Since the feared disruption never occurred, even when the Section12
restrictions were transgressed, it follows that the restrictions were
unnecessary by their own standards. Even more so, it was neither necessary
nor proportionate to kettle and arrest almost 200 people, detain them for
half a day, and go on to press charges, dragging people through the
bureaucratic tedium of the legal system.
The most charitable explanation of events suggests that the conditions
imposed were a knee-jerk reaction: they were decided without knowledge of
Critical Mass, nor with any regard to the likelihood of Johnson’s fears
becoming manifest. Johnson was patently ill-informed about the nature of
Critical Mass, including its size, usual scale of disruption or its
susceptibility to ‘hijackers’. His worst-case scenario, in which Critical
Mass cancelled the Opening Ceremony, was an irrational fantasy. However,
once arrests had been made, prosecutions had to follow to vindicate the
operation, and to lessen the chance of successful claims against the
This explanation has one main problem, which is that the Metropolitan
Police had ample knowledge of how Critical Mass works and how it had been
policed in the past. It was visibly policed for years, until the House of
Lords ruling (Kay v. Commissioner of the Metropolitan Police) established
Critical Mass as a ‘customary’ procession. Since then, police in plain
clothes have attended the Mass (as confirmed by Chief Inspector Sonia
Davis during the trial), and the event appears in routine security
round-ups. It is entirely unbelievable that its workings were unknown to
officers in the Met. Prevention of disruption, if this were truly the aim,
could have been achieved by many less restrictive measures.
A more critical explanation would point to a group of police officers with
a wealth of experience in crushing assembly, free expression and protest.

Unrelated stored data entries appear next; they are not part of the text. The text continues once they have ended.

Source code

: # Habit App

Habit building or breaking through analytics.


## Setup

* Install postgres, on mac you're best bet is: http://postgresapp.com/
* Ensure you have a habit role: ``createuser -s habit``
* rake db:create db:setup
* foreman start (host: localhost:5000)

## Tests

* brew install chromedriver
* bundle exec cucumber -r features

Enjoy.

In his evidence, Johnson boasted of his presence at the Brixton riots, the
miners’ strike, the G20 demo in which Ian Tomlinson was killed, and the
student demo in which Alfie Meadows was hospitalised – moments he recalls
as exemplary policing. He testified that in Summer 2012 he sought ‘an
interpretation of the legislation’ – namely, to see how far he could push
the application of Section 12 to Critical Mass. For police like Johnson,
laws passed imagining one extreme (in this case, serious disruption) are
there to be tested out on examples at the other extreme (minimal
disruption). That is a far more sinister motive than trying to prevent
imagined disruption to the opening ceremony.
The prosecution of nine out of 182 arrestees was based on flimsy evidence
scraped from hundreds of hours of footage from police on the ground and in
the air – a weak operation, but well worth it for what Hall and Johnson
clearly believe their function to be: the costly creation of criminals.

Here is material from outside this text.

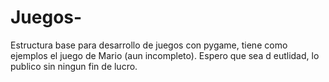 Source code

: # Juegos-
Estructura base para desarrollo de juegos con pygame, tiene como ejemplos el juego de Mario (aun incompleto).
Espero que sea d eutlidad, lo publico sin ningun fin de lucro.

They were indulged in this function by the District Judge Roscoe, who
resolutely ignored plain lying by police officers. We can note that Roscoe
was one of the magistrates who worked all hours after the 2011 riots
handing out long prison sentences for handling stolen goods.

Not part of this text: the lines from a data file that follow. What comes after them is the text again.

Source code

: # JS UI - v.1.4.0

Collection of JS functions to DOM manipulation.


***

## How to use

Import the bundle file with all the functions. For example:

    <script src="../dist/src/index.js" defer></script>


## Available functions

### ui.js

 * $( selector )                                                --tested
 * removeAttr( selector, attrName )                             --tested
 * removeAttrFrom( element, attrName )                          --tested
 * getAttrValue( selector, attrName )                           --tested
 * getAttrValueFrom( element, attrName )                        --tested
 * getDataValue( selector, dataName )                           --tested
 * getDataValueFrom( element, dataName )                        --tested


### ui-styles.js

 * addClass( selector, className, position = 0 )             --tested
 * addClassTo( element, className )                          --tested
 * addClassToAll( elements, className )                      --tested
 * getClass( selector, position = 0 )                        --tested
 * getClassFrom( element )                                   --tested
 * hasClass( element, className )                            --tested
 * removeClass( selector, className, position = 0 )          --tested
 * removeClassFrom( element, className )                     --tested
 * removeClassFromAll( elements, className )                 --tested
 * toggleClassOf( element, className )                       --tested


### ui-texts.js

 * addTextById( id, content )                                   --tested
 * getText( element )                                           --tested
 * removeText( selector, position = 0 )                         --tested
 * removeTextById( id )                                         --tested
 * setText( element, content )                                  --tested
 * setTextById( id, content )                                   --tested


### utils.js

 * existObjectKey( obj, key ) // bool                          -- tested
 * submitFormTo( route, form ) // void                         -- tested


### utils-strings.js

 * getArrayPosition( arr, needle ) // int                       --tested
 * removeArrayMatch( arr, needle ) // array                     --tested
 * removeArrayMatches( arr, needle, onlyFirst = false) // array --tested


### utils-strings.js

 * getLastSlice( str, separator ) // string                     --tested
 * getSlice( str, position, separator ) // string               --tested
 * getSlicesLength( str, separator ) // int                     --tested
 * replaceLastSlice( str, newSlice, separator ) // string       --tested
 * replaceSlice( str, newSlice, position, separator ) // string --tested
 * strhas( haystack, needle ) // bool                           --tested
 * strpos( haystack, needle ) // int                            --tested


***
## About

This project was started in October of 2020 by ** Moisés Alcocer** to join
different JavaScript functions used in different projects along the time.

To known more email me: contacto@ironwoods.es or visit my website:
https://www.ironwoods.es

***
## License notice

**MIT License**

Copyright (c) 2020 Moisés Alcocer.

The true reasons for imposing the Section 12 may never be known, but it is
clear to us that the legality of Johnson’s actions is questionable even by
the criminal justice system of which he is a part. Despite the best
efforts of the Metropolitan Police and the Crown Prosecution Service,
District Judge Roscoe acquitted four of the nine. Roscoe’s clear wish to
avoid delving into the reasonableness of Johnson’s belief, or his capacity
to make calculations of necessity or proportionality, led her to uphold
the legality of his Section 12 restrictions. Unfortunately for Johnson, a
ruling in a mere Magistrate’s Court does not set precedent, and so does
not provide the ‘interpretation of the legislation’ he was looking for.
Keep riding, stay disruptive. We’ll see you on the streets.